[[ Entries supplied, beginning ]]

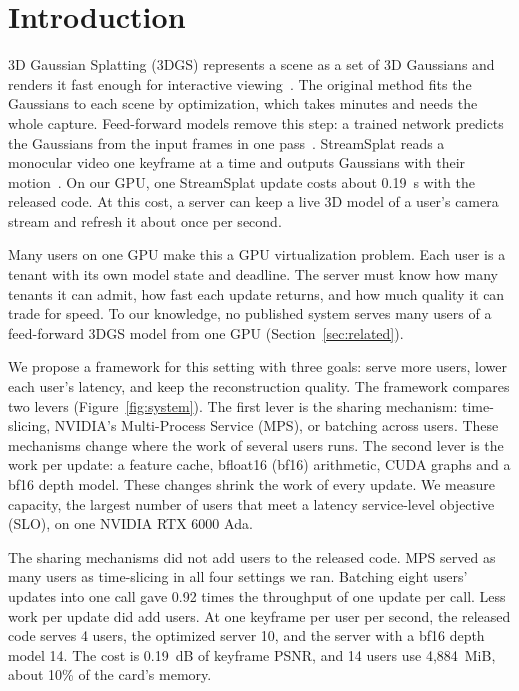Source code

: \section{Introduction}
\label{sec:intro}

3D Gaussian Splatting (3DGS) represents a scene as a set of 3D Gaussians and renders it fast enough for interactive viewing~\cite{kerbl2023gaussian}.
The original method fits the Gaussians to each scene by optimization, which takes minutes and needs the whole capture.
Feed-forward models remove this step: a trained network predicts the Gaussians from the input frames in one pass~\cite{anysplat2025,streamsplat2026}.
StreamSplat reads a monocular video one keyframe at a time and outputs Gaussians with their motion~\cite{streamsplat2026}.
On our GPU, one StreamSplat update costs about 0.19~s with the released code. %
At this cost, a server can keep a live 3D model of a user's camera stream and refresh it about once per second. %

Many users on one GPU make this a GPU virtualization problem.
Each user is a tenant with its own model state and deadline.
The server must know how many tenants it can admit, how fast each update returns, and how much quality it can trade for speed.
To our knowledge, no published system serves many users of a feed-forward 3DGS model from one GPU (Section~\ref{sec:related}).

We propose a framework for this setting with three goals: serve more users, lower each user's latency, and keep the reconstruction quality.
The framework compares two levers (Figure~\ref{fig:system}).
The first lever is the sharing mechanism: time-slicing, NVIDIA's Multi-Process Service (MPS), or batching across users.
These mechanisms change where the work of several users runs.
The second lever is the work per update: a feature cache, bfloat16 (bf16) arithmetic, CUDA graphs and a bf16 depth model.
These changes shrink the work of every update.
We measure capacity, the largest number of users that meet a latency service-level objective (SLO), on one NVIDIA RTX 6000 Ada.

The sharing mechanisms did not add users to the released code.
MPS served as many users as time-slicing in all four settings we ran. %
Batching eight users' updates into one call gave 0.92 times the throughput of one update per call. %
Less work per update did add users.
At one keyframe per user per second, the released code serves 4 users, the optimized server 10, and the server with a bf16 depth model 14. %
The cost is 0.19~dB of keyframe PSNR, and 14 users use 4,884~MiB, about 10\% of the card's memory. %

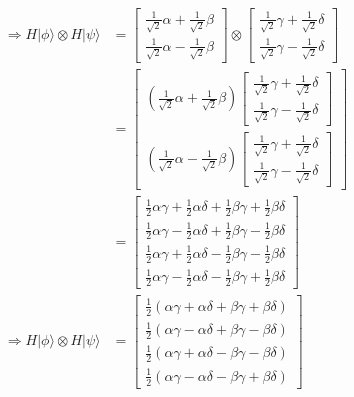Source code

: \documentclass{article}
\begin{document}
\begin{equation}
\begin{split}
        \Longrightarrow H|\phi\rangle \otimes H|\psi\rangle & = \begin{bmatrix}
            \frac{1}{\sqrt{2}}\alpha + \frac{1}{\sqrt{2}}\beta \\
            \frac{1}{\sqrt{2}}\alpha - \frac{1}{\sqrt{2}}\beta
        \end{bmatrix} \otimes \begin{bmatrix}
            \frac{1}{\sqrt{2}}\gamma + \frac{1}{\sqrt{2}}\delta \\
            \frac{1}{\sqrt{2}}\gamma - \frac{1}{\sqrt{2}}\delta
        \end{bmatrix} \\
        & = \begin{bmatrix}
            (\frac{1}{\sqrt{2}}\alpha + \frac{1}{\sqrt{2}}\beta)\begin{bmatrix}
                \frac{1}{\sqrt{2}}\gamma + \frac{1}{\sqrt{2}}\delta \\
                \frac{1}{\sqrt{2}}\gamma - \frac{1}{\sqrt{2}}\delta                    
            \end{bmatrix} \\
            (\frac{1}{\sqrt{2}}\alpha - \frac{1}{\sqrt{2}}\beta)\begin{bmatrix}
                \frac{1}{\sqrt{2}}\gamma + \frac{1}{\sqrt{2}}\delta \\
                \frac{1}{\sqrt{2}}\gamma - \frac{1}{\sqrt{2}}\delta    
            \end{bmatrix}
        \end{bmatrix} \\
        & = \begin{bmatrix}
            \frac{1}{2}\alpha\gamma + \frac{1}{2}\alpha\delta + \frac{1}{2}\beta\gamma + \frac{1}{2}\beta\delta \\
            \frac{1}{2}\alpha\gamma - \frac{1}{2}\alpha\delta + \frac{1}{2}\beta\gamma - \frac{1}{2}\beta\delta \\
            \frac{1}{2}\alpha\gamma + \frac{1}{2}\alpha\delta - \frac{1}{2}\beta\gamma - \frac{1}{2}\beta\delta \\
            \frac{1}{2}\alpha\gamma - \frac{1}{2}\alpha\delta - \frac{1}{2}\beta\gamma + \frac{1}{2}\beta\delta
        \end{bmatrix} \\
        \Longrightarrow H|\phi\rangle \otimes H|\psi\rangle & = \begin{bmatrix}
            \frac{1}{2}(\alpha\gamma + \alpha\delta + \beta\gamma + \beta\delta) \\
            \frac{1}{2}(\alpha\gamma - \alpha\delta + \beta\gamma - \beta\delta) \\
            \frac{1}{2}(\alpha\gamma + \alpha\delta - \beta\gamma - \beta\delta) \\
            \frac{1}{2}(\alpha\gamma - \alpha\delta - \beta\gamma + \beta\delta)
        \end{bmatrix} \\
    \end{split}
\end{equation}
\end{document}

[[ Entries supplied, end ]]

Instructions for the task:
Pull out every line of the records above that contains the word "scene".

Answer area:
3D Gaussian Splatting (3DGS) represents a scene as a set of 3D Gaussians and renders it fast enough for interactive viewing~\cite{kerbl2023gaussian}.
The original method fits the Gaussians to each scene by optimization, which takes minutes and needs the whole capture.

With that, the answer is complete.